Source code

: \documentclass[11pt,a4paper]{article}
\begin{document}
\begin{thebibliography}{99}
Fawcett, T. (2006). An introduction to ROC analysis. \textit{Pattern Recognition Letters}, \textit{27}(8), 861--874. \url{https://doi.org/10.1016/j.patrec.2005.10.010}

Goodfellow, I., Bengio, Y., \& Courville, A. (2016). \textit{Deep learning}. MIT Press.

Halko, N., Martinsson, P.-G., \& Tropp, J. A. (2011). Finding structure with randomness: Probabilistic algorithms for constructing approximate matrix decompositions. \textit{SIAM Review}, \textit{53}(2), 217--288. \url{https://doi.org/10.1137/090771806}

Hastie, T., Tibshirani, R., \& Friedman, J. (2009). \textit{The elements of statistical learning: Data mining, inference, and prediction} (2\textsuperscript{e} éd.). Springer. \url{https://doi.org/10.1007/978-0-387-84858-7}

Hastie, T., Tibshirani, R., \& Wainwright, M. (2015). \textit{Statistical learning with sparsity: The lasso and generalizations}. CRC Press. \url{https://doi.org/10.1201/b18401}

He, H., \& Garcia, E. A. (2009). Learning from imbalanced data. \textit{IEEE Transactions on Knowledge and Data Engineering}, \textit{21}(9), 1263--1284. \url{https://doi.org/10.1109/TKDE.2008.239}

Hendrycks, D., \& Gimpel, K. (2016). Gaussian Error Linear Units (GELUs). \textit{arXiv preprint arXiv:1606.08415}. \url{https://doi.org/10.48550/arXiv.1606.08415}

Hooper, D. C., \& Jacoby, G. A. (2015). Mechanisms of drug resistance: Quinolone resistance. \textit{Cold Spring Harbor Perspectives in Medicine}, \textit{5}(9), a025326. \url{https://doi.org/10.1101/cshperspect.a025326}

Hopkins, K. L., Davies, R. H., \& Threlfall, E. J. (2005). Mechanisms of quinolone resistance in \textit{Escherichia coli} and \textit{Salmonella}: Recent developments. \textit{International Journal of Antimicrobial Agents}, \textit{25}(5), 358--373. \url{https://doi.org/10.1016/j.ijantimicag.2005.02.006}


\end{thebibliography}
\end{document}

______

• [Task] An exact copy of the data is needed, running from its first line through the line that holds "Fawcett, T. (2006).", and nothing beyond that.

• [Task solution]
Source code

: \documentclass[11pt,a4paper]{article}
\begin{document}
\begin{thebibliography}{99}
Fawcett, T. (2006). An introduction to ROC analysis. \textit{Pattern Recognition Letters}, \textit{27}(8), 861--874. \url{https://doi.org/10.1016/j.patrec.2005.10.010}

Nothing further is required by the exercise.